AIM OF THE EXERCISE: Could you please output all of the records exactly?

INPUT Block Start

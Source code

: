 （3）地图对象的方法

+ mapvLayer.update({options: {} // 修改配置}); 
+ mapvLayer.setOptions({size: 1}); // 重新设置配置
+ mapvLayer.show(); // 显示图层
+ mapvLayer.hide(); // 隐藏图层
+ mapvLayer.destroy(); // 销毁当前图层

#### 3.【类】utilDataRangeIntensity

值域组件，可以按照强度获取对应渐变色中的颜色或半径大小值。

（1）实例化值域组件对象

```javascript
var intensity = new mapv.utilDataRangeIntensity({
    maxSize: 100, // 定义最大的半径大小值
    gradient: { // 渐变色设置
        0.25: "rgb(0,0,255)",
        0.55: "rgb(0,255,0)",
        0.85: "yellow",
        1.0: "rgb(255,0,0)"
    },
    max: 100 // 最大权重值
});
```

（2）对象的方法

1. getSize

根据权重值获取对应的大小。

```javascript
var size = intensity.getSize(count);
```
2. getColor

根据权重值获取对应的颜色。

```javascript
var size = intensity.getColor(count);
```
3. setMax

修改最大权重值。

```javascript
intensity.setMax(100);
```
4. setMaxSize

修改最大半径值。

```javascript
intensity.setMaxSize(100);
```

INPUT Block End

SOLUTION FOR THIS EXERCISE:
Source code

: （3）地图对象的方法

+ mapvLayer.update({options: {} // 修改配置}); 
+ mapvLayer.setOptions({size: 1}); // 重新设置配置
+ mapvLayer.show(); // 显示图层
+ mapvLayer.hide(); // 隐藏图层
+ mapvLayer.destroy(); // 销毁当前图层

#### 3.【类】utilDataRangeIntensity

值域组件，可以按照强度获取对应渐变色中的颜色或半径大小值。

（1）实例化值域组件对象

```javascript
var intensity = new mapv.utilDataRangeIntensity({
    maxSize: 100, // 定义最大的半径大小值
    gradient: { // 渐变色设置
        0.25: "rgb(0,0,255)",
        0.55: "rgb(0,255,0)",
        0.85: "yellow",
        1.0: "rgb(255,0,0)"
    },
    max: 100 // 最大权重值
});
```

（2）对象的方法

1. getSize

根据权重值获取对应的大小。

```javascript
var size = intensity.getSize(count);
```
2. getColor

根据权重值获取对应的颜色。

```javascript
var size = intensity.getColor(count);
```
3. setMax

修改最大权重值。

```javascript
intensity.setMax(100);
```
4. setMaxSize

修改最大半径值。

```javascript
intensity.setMaxSize(100);
```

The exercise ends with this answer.